TÜRK CEZA KANUNUNDA ÇOCUKLARA İLİŞKİN MADDELER VE ÇOCUKLAR

2003 yılında, İstanbul’da polisin işlem yaptığı toplam çocuk sayısı 1635’ti. Bu çocukların 219 tanesi suçlardan işlem görmüştü.

İstanbul ilinde polis tarafından tespit edilebilen ve korumaya alınan ticari cinsel sömürüye uğrayan, 8-16 yaş arası kız çocuğu sayısı 175’tir. İstanbul’da ve tüm Türkiye genelindeki gerçek sayı ise bilinememektedir.

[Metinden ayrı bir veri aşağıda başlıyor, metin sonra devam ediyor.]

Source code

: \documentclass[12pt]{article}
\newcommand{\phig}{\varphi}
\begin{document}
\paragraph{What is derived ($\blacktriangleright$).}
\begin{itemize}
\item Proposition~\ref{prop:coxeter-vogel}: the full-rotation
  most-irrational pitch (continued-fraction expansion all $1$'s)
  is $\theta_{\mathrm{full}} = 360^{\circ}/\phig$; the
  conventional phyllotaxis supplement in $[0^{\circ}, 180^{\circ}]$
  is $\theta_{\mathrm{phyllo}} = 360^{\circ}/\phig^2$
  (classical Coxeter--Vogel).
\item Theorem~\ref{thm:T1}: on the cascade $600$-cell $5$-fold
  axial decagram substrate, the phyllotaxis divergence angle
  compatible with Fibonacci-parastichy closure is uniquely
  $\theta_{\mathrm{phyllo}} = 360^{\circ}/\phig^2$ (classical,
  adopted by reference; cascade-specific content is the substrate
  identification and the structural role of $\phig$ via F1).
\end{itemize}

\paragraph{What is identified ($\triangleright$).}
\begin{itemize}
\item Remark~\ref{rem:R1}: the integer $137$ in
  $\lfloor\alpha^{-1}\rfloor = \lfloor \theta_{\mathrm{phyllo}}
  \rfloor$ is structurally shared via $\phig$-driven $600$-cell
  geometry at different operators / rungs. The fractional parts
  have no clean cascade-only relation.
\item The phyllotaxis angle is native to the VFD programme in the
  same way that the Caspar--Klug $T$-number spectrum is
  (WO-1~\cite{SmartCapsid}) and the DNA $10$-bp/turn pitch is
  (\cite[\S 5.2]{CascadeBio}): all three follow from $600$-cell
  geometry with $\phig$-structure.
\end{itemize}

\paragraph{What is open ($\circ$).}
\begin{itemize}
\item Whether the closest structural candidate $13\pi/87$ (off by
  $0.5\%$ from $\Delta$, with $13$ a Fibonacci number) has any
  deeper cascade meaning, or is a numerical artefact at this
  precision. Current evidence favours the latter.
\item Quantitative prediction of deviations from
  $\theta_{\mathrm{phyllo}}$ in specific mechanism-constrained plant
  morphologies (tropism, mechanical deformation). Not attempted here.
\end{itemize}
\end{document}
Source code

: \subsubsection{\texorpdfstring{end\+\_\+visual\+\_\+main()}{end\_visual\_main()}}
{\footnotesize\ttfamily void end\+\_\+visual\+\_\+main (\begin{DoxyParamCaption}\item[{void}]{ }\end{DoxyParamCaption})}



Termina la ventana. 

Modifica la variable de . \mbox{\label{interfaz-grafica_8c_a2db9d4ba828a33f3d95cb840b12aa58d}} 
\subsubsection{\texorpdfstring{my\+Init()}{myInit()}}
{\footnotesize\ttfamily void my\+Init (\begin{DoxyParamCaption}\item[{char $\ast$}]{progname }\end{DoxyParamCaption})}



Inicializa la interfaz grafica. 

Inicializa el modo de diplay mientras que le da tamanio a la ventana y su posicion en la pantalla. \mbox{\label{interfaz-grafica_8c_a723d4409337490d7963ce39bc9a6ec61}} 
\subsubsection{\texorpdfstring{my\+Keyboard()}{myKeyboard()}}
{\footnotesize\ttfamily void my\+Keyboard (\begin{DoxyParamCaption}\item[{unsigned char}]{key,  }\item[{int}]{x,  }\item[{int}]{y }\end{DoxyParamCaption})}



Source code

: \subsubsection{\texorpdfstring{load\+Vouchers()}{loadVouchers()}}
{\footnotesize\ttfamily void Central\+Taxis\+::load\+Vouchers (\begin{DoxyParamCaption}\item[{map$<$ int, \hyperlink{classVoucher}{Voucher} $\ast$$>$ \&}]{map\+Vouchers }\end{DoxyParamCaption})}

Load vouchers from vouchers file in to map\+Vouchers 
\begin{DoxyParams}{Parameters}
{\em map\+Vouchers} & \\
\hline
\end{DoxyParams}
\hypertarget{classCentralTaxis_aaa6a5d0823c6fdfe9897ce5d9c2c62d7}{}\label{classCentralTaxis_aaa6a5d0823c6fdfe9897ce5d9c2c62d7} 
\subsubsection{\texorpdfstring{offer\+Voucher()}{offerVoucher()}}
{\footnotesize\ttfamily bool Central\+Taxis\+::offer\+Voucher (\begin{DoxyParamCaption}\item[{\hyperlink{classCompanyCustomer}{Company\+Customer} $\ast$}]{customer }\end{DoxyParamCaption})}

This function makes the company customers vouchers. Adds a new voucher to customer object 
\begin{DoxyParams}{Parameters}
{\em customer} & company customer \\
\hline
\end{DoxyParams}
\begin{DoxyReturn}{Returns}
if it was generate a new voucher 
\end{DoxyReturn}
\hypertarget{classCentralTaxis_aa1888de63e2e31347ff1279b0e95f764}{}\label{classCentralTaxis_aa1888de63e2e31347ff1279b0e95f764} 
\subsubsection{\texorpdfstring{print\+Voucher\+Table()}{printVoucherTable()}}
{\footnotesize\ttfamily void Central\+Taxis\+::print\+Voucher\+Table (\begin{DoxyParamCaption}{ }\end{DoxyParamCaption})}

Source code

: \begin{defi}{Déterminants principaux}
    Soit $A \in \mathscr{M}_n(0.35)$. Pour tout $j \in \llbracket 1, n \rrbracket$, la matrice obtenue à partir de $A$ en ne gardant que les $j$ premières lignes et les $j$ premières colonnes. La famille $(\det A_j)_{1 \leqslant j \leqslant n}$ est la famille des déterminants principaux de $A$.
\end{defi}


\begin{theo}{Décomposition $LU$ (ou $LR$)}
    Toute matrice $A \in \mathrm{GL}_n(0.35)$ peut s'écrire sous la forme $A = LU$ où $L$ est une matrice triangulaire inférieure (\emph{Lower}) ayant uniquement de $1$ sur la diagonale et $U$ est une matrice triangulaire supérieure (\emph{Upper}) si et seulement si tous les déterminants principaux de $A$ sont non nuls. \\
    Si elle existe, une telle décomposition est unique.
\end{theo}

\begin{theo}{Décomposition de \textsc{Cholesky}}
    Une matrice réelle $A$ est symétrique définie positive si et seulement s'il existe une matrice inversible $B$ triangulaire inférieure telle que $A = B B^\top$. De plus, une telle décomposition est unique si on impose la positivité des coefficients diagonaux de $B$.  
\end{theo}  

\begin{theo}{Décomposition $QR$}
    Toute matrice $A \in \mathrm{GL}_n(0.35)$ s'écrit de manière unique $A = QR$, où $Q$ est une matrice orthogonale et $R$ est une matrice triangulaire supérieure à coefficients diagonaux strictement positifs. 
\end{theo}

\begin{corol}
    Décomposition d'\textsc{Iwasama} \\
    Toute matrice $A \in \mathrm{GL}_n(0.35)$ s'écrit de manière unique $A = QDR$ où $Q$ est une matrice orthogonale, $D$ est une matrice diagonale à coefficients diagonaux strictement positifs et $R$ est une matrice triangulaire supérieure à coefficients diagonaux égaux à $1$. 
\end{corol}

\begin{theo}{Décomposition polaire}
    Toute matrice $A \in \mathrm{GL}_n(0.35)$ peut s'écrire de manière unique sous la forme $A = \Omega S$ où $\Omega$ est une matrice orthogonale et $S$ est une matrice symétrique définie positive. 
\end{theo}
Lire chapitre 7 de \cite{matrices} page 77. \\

İstanbul’da sokakta çalışan sayısı on bin civarındadır. Diğer illerdeki rakam kesin bilinmemektedir.

İstanbul sokaklarında yaklaşık 2500, tüm ülkede ise bunun iki-üç katı sayıda çocuk sokakta yaşamaktadır. Yeni Türk Ceza Kanununda tüm bu sorunların yasal kapsamlarını ve çözüm için gerekli düzenlemelerin çoğunu yerine getiriyor görünmektedir. 15 yaş altındaki suça yönlendirilmiş çocukların eğitilmeleri için uygun yöntemlerin de bir an önce belirlenmesi, çocukların, onlarla çalışanların ve polisin rahatlamasını sağlayacaktır. Kötü muamele ve aile hukukundan kaynaklanan yükümlülüğün ihlali maddeleri, çocukları ailelerden korumanın ve çocuk hakları beyannamesine resmi olarak uyumun desteklendiğini göstermektedir. Benzer şekilde kumar oynatmak ve dilencilik, çocukların kötüye kullanımını engellemede önemli adımlardır. Uyuşturucu ve sağlık için tehlikeli madde temini gibi maddelerde çocukların da ayrıca kapsama alınması, diğer önlemlerle birlikte çocukları zararlı maddelerden korumak ve sağlıklı bir topluma sahip olabilmek açısından önemlidir.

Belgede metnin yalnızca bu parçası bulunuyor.